How Will Persistent Low Expected Returns Shape Household Economic Behavior?
Many believe that global capital markets will generate lower returns in the future versus the past. We examine how persistently lower real returns will reshape work, retirement, saving, and investment behavior of older persons using a calibrated dynamic life cycle model. In a low return regime, workers build up less wealth in their tax-qualified 401(k) accounts versus the past, claim social security benefits later, and work more. Moreover, the better-educated are more sensitive to real interest rate changes, and the least-educated alter their behavior less. Interestingly, wealth inequality is lower in periods of persistent low expected returns.

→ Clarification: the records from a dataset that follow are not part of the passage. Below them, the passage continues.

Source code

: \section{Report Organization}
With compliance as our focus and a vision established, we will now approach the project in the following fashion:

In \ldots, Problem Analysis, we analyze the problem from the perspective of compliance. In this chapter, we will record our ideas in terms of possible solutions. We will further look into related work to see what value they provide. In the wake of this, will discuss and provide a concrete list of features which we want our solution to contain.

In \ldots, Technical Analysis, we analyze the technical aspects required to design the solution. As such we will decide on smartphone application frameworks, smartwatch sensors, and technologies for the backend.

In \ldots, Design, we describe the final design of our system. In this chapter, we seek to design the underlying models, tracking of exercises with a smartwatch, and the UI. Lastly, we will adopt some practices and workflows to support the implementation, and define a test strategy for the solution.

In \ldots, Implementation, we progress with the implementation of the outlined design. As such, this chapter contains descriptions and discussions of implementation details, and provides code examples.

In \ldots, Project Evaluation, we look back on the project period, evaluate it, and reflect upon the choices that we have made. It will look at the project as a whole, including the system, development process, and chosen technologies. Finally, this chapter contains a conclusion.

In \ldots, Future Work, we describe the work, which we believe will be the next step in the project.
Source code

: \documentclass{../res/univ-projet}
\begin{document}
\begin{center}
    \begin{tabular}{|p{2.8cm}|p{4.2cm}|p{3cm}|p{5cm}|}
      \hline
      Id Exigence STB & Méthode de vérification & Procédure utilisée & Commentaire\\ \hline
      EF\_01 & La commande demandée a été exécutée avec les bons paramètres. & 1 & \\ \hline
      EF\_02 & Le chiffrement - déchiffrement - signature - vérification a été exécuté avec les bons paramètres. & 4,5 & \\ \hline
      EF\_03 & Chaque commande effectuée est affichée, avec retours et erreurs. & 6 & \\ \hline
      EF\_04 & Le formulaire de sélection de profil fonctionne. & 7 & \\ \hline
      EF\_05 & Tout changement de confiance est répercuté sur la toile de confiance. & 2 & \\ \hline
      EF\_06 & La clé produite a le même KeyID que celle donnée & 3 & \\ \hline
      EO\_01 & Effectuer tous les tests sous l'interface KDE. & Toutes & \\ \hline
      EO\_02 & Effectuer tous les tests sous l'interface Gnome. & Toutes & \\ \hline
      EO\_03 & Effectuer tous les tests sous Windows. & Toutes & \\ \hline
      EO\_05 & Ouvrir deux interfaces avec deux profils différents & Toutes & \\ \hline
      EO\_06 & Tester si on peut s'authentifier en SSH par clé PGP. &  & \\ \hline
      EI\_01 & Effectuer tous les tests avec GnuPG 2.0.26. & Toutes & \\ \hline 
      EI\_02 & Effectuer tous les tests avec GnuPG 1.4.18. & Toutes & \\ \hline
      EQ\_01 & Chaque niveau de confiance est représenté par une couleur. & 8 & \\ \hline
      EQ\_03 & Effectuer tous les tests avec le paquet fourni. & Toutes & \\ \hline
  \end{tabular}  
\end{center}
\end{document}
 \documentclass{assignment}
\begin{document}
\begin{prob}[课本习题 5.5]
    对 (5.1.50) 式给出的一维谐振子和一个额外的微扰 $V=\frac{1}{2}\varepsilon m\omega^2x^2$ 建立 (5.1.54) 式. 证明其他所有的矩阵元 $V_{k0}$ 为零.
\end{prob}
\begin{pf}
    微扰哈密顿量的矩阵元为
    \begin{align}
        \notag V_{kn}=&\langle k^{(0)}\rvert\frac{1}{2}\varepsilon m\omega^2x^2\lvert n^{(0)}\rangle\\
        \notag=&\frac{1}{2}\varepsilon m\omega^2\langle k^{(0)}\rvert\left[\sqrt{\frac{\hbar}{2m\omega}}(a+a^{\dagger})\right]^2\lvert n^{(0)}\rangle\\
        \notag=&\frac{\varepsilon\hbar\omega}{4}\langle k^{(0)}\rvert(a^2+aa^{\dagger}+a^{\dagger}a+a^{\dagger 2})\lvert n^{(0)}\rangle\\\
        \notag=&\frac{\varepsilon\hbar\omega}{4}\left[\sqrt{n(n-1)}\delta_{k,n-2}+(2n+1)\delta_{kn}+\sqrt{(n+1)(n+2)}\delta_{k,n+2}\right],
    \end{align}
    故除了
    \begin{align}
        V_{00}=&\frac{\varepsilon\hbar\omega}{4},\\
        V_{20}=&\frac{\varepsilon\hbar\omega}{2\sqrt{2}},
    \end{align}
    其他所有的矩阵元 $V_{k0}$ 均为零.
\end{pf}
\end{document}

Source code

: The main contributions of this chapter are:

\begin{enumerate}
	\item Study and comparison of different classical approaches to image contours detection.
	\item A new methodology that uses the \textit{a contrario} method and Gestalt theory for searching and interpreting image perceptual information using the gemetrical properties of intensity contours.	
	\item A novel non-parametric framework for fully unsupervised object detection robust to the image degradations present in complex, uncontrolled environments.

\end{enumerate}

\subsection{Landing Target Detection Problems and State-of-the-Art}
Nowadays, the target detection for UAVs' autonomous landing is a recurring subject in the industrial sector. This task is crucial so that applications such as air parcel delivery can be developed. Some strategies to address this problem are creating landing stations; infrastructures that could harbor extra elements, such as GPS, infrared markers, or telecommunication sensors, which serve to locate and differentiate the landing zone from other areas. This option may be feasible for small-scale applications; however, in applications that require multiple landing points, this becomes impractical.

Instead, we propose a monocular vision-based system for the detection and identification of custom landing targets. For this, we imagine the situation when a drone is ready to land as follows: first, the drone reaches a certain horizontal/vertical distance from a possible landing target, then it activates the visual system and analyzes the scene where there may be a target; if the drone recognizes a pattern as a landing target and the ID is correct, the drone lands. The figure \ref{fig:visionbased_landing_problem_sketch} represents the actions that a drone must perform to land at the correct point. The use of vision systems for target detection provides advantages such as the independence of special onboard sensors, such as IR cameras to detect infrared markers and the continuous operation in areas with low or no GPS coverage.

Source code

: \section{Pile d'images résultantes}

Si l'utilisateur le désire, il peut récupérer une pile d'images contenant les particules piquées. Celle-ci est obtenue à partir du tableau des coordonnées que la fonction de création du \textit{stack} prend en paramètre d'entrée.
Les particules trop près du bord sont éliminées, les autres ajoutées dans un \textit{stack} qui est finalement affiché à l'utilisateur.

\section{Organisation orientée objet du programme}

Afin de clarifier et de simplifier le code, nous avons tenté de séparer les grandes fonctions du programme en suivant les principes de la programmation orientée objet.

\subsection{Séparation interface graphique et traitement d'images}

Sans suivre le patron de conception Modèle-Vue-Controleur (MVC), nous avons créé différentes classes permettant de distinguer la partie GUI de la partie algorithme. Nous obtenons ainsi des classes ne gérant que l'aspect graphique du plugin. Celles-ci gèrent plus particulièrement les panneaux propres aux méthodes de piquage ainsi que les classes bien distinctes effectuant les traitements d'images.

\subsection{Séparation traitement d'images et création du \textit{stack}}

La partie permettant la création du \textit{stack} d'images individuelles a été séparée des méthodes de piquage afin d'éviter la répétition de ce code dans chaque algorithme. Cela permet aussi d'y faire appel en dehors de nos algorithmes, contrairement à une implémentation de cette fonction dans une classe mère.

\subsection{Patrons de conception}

The authors are grateful for research support from the German Investment and Asset Management Association (BVI), the SAFE Research Center funded by the State of Hessen and the Pension Research Council/Boettner Center at The Wharton School of the University of Pennsylvania. We also thank the initiative High Performance Computing in Hessen for grating us computing time at the LOEWE-CSC and Lichtenberg Cluster. David Richardson and participants at the 2018 NBER workshop in Jackson Hole, Wyoming provided helpful comments. Opinions and any errors are solely those of the authors and not of the institutions with which the authors are affiliated, or any individual cited. The views expressed herein are those of the authors and do not necessarily reflect the views of the National Bureau of Economic Research.
Olivia S. Mitchell
Mitchell serves as an Independent Trustee for the Wells Fargo Advantage Funds and has received more than $10,000 from the TIAA Institute for research on retirement security.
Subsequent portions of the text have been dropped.